September 15, 2009

MSF, already working in Lae, was able to mobilize quickly and assist the ministry of health in responding to the outbreak. Initially, an isolation ward was set up in the Angau Hospital, but when cases increased, a treatment center was constructed in the front of the hospital.



Papua New Guinea 2009 © Sally McMillan/MSF

At MSF's Cholera Treatment Center in Lae, a man is given a foot bath to reduce the spread of disease.

For the first time in 50 years, a cholera outbreak has hit Papua New Guinea. Mainly concentrated in the eastern Morobe province, the disease has so far infected 283 people according to official figures.

Doctors Without Borders/Médecins Sans Frontières (MSF), already working in Lae, was able to mobilize quickly and assist the ministry of health in responding to the outbreak. Initially, an isolation ward was set up in the Angau Hospital, but when cases increased, a treatment center was constructed in the front of the hospital. The MSF cholera treatment center has a capacity of 84 beds, and so far, 90 patients have been treated by MSF teams.

“At the moment, we are not seeing a rapid increase in cases in Lae,” said Steven Cooper, MSF’s emergency coordinator. “However, as cholera is a highly contagious disease, we must remain vigilant. We are continuing to monitor the situation and assess more remote areas. We are hearing reports that cholera is affecting smaller villages, so we are sending teams to examine the situation, and we will be ready to respond if necessary.”

Raising awareness

As cholera has not been present in the country for 50 years, it has been challenging to raise awareness about treatment and prevention and in reducing the stigma surrounding the disease. For example, some public transport providers are refusing to carry patients, making it difficult for those in need to access treatment. Over the last few weeks, MSF has therefore focused energy on raising awareness about the disease by organizing workshops on hygiene and the use of chlorine, and briefing key members of the community including schools, pharmacies, and local NGOs.

Symptoms of cholera include profuse vomiting and diarrhea resulting in severe dehydration. Although it is a highly contagious disease, cholera can be prevented by following strict hygiene practices and using and drinking safe, clean water. Treatment is simple: most patients are treated using oral rehydration solution (ORS), which provides electrolytes to rehydrate the patient. More severe cases are treated using intravenous drips.

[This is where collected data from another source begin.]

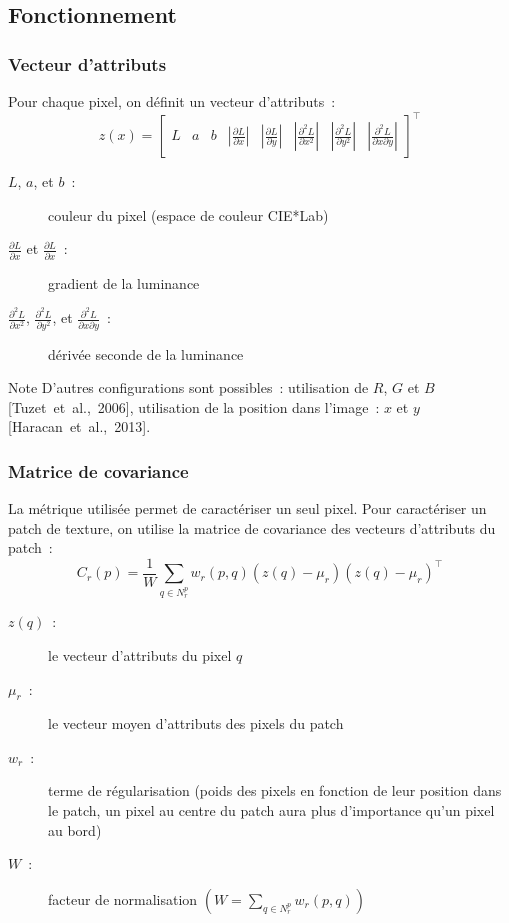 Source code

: \documentclass{beamer}
\begin{document}
\subsection{Fonctionnement}
\begin{frame}
    \frametitle{Vecteur d'attributs}
    Pour chaque pixel, on définit un vecteur d'attributs :
    \[
        z(x) =
        \begin{bmatrix}
            L &
            a &
            b &
            |\frac{\partial L}{\partial x}|&
            |\frac{\partial L}{\partial y}|&
            |\frac{\partial^2 L}{\partial x^2}|&
            |\frac{\partial^2 L}{\partial y^2}|&
            |\frac{\partial^2 L}{\partial x \partial y}|
        \end{bmatrix}^\top
    \]
    \vfill
    \begin{description}
        \item[$L$, $a$, et $b$ :] couleur du pixel (espace de couleur CIE*Lab)
        \item[$\frac{\partial L}{\partial x}$ et $\frac{\partial L}{\partial x}$ :] gradient de la luminance
        \item[$\frac{\partial^2 L}{\partial x^2}$, $\frac{\partial^2 L}{\partial y^2}$, et $\frac{\partial^2 L}{\partial x \partial y}$ :] dérivée seconde de la luminance
    \end{description}

    \vfill

    \begin{block}{Note}
        D'autres configurations sont possibles : utilisation de $R$, $G$ et $B$ {\tiny[Tuzet et al., 2006]}, utilisation de la position dans l'image : $x$ et $y$ {\tiny[Haracan et al., 2013]}.
    \end{block}
\end{frame}

\begin{frame}
    \frametitle{Matrice de covariance}
    La métrique utilisée permet de caractériser un seul pixel. Pour caractériser un patch de texture, on utilise la matrice de covariance des vecteurs d'attributs du patch :
    \[
        C_r (p) = \frac{1}{W} \sum_{q \in N_r^p} w_r (p, q) ( z(q) - \mu_r) {(z(q) - \mu_r)}^\top
    \]
    \begin{description}
        \item[$z(q)$ :] le vecteur d'attributs du pixel $q$
        \item[$\mu_r$ :] le vecteur moyen d'attributs des pixels du patch
        \item[$w_r$ :] terme de régularisation (poids des pixels en fonction de leur position dans le patch, un pixel au centre du patch aura plus d'importance qu'un pixel au bord)
        \item[$W$ :] facteur de normalisation $(W = \sum_{q \in N_r^p} w_r(p, q))$
    \end{description}
\end{frame}
\end{document}
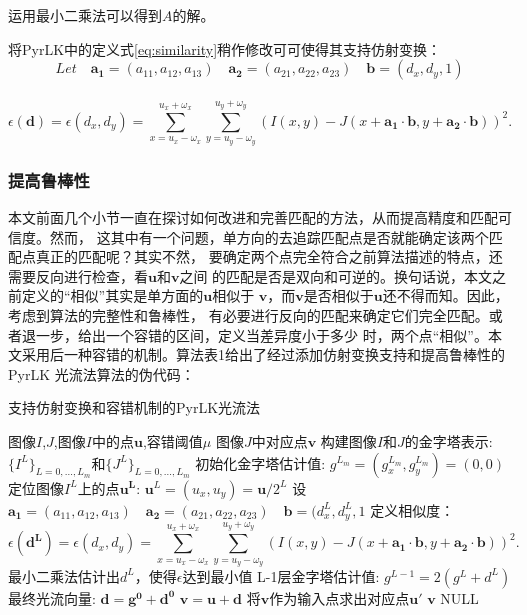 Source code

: 运用最小二乘法可以得到$A$的解。

将PyrLK中的定义式\ref{eq:similarity}稍作修改可可使得其支持仿射变换：\\
\[ Let\quad \mathbf{a_1}=(a_{11},a_{12},a_{13})\quad \mathbf{a_2}=(a_{21},a_{22},a_{23})\quad
\mathbf{b}=(d_x,d_y,1)\]\\
\begin{equation}\label{eq:affine}
	\epsilon(\mathbf{d})=\epsilon(d_x,d_y)=\sum_{x=u_x-\omega_x}^{u_x+\omega_x}\sum_{y=u_y-\omega_y}
	^{u_y+\omega_y}(I(x,y) - J(x+\mathbf{a_1}\cdot \mathbf{b},y+\mathbf{a_2}\cdot \mathbf{b}))^2.
\end{equation}


\subsubsection{提高鲁棒性}
本文前面几个小节一直在探讨如何改进和完善匹配的方法，从而提高精度和匹配可信度。然而，
这其中有一个问题，单方向的去追踪匹配点是否就能确定该两个匹配点真正的匹配呢？其实不然，
要确定两个点完全符合之前算法描述的特点，还需要反向进行检查，看$\mathbf{u}$和$\mathbf{v}$之间
的匹配是否是双向和可逆的。换句话说，本文之前定义的“相似”其实是单方面的$\mathbf{u}$相似于
$\mathbf{v}$，而$\mathbf{v}$是否相似于$\mathbf{u}$还不得而知。因此，考虑到算法的完整性和鲁棒性，
有必要进行反向的匹配来确定它们完全匹配。或者退一步，给出一个容错的区间，定义当差异度小于多少
时，两个点“相似”。本文采用后一种容错的机制。算法表1给出了经过添加仿射变换支持和提高鲁棒性的PyrLK
光流法算法的伪代码：\\
\begin{algorithm}[H]
	\label{alg:pyrlk}
	\caption{支持仿射变换和容错机制的PyrLK光流法}
	\begin{algorithmic}[1]
		\Require 图像$I$,$J$,图像$I$中的点$\mathbf{u}$,容错阈值$\mu$
		\Ensure 图像$J$中对应点$\mathbf{v}$
		\State 构建图像$I$和$J$的金字塔表示: $\{I^L\}_{L=0,...,L_m}$和$\{J^L\}_{L=0,...,L_m}$
		\State 初始化金字塔估计值: $g^{L_{m}}=(g_x^{L_m}, g_y^{L_m})=(0,0)$
		\State 定位图像$I^L$上的点$\mathbf{u^L}$: $\mathbf{u}^L=(u_x,u_y)=\mathbf{u}/2^L$
		\State 设$\mathbf{a_1}=(a_{11},a_{12},a_{13})\quad \mathbf{a_2}=(a_{21},a_{22},a_{23})\quad 
				\mathbf{b}=(d_x^L, d_y^L, 1$
		\State 定义相似度：
				\[ \epsilon(\mathbf{d^L})=\epsilon(d_x,d_y)=\sum_{x=u_x-\omega_x}^{u_x+\omega_x}\sum_{y=u_y-\omega_y}
				^{u_y+\omega_y}(I(x,y) - J(x+\mathbf{a_1}\cdot \mathbf{b},y+\mathbf{a_2}\cdot \mathbf{b}))^2.\]
				\State 最小二乘法估计出$d^L$，使得$\epsilon $达到最小值
		\State L-1层金字塔估计值: $g^{L-1}=2(g^L+d^L)$
		\EndFor
		\State 最终光流向量: $\mathbf{d}=\mathbf{g^0}+\mathbf{d^0}$
		\State $\mathbf{v}=\mathbf{u+d}$
		\State 将$\mathbf{v}$作为输入点求出对应点$\mathbf{u'}$
			\State \Return $\mathbf{v}$
		\Else
			\State \Return NULL
		\EndIf
	\end{algorithmic}
\end{algorithm}

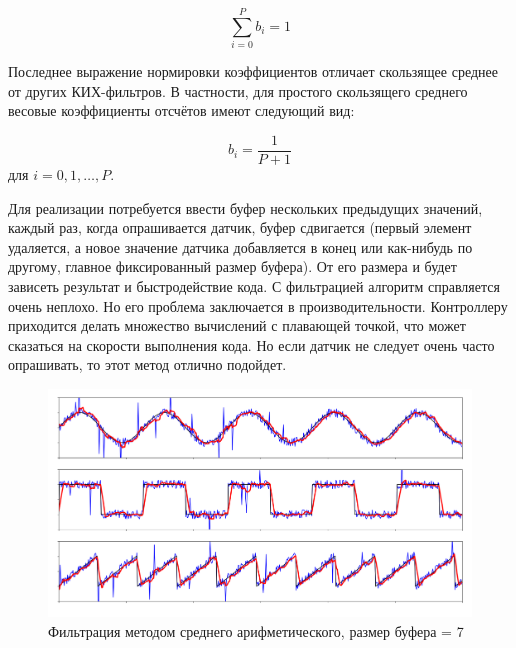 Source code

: \begin{equation}
	\sum_{i=0}^{P} b_i = 1
\end{equation}
	
Последнее выражение нормировки коэффициентов отличает скользящее среднее от других КИХ-фильтров. В частности, для простого скользящего среднего весовые коэффициенты отсчётов имеют следующий вид:

\begin{equation}
	b_{i}=\frac{1}{P+1} 
\end{equation}
для $i=0,1,\dots,P$.

Для реализации потребуется ввести буфер нескольких предыдущих значений, каждый раз, когда опрашивается датчик, буфер сдвигается (первый элемент удаляется, а новое значение датчика добавляется в конец или как-нибудь по другому, главное фиксированный размер буфера). От его размера и будет зависеть результат и быстродействие кода. С фильтрацией алгоритм справляется очень неплохо. Но его проблема заключается в производительности. Контроллеру приходится делать множество вычислений с плавающей точкой, что может сказаться на скорости выполнения кода. Но если датчик не следует очень часто опрашивать, то этот метод отлично подойдет.

\begin{figure}[h]
	\begin{center}
		\includegraphics[pages=-, scale=0.32]{./inc/img/3.png}
		\caption{Фильтрация методом среднего арифметического, размер буфера = 7}  
		\label{img_3}
	\end{center}
\end{figure}


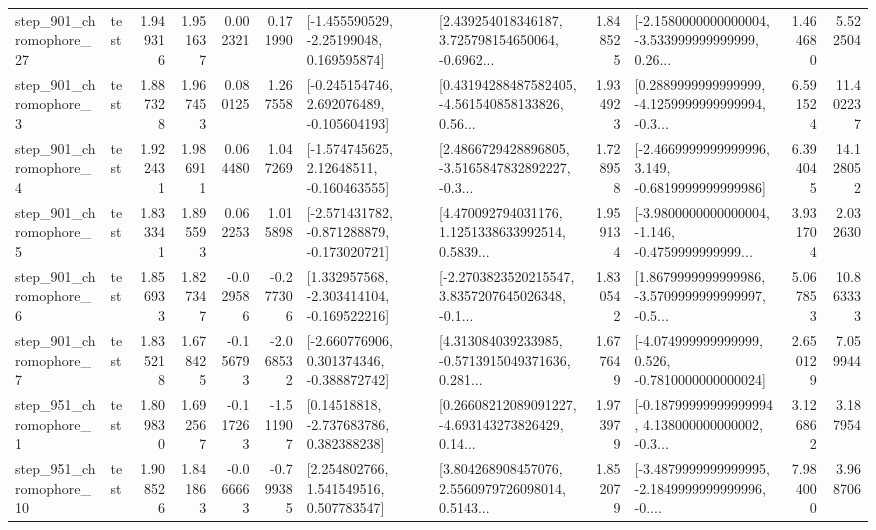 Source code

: \begin{tabular}{llrrrrllrlrr}
  step\_901\_chromophore\_27 &      test &      1.949316 &    1.951637 &      0.002321 &  0.171990 &    [-1.455590529, -2.25199048, 0.169595874] &  [2.439254018346187, 3.725798154650064, -0.6962... &       1.848525 &  [-2.1580000000000004, -3.533999999999999, 0.26... &            1.464680 &          5.522504 \\
   step\_901\_chromophore\_3 &      test &      1.887328 &    1.967453 &      0.080125 &  1.267558 &   [-0.245154746, 2.692076489, -0.105604193] &  [0.43194288487582405, -4.561540858133826, 0.56... &       1.934923 &  [0.2889999999999999, -4.1259999999999994, -0.3... &            6.591524 &         11.402237 \\
   step\_901\_chromophore\_4 &      test &      1.922431 &    1.986911 &      0.064480 &  1.047269 &    [-1.574745625, 2.12648511, -0.160463555] &  [2.4866729428896805, -3.5165847832892227, -0.3... &       1.728958 &  [-2.4669999999999996, 3.149, -0.6819999999999986] &            6.394045 &         14.128052 \\
   step\_901\_chromophore\_5 &      test &      1.833341 &    1.895593 &      0.062253 &  1.015898 &  [-2.571431782, -0.871288879, -0.173020721] &  [4.470092794031176, 1.1251338633992514, 0.5839... &       1.959134 &  [-3.9800000000000004, -1.146, -0.4759999999999... &            3.931704 &          2.032630 \\
   step\_901\_chromophore\_6 &      test &      1.856933 &    1.827347 &     -0.029586 & -0.277306 &   [1.332957568, -2.303414104, -0.169522216] &  [-2.2703823520215547, 3.8357207645026348, -0.1... &       1.830542 &  [1.8679999999999986, -3.5709999999999997, -0.5... &            5.067853 &         10.863333 \\
   step\_901\_chromophore\_7 &      test &      1.835218 &    1.678425 &     -0.156793 & -2.068532 &   [-2.660776906, 0.301374346, -0.388872742] &  [4.313084039233985, -0.5713915049371636, 0.281... &       1.677649 &   [-4.074999999999999, 0.526, -0.7810000000000024] &            2.650129 &          7.059944 \\
   step\_951\_chromophore\_1 &      test &      1.809830 &    1.692567 &     -0.117263 & -1.511907 &     [0.14518818, -2.737683786, 0.382388238] &  [0.26608212089091227, -4.693143273826429, 0.14... &       1.973979 &  [-0.18799999999999994, 4.138000000000002, -0.3... &            3.126862 &          3.187954 \\
  step\_951\_chromophore\_10 &      test &      1.908526 &    1.841863 &     -0.066663 & -0.799385 &     [2.254802766, 1.541549516, 0.507783547] &  [3.804268908457076, 2.5560979726098014, 0.5143... &       1.852079 &  [-3.4879999999999995, -2.1849999999999996, -0.... &            7.984000 &          3.968706 \\

\end{tabular}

MSF will continue to provide treatment for cholera patients until the epidemic is contained. In addition to cholera, outbreaks of shigella and influenza A (H1N1) have been confirmed in Menyama district. MSF is planning to send a medical assessment team to investigate.

MSF has been working in Papua New Guinea since 2007. In addition to the current emergency response, teams provide free medical and psychological care for victims of sexual and domestic violence in Lae at the Angau Hospital. There is also a team in Tari, providing emergency medical and surgical care for victims of violence at the Tari Hospital.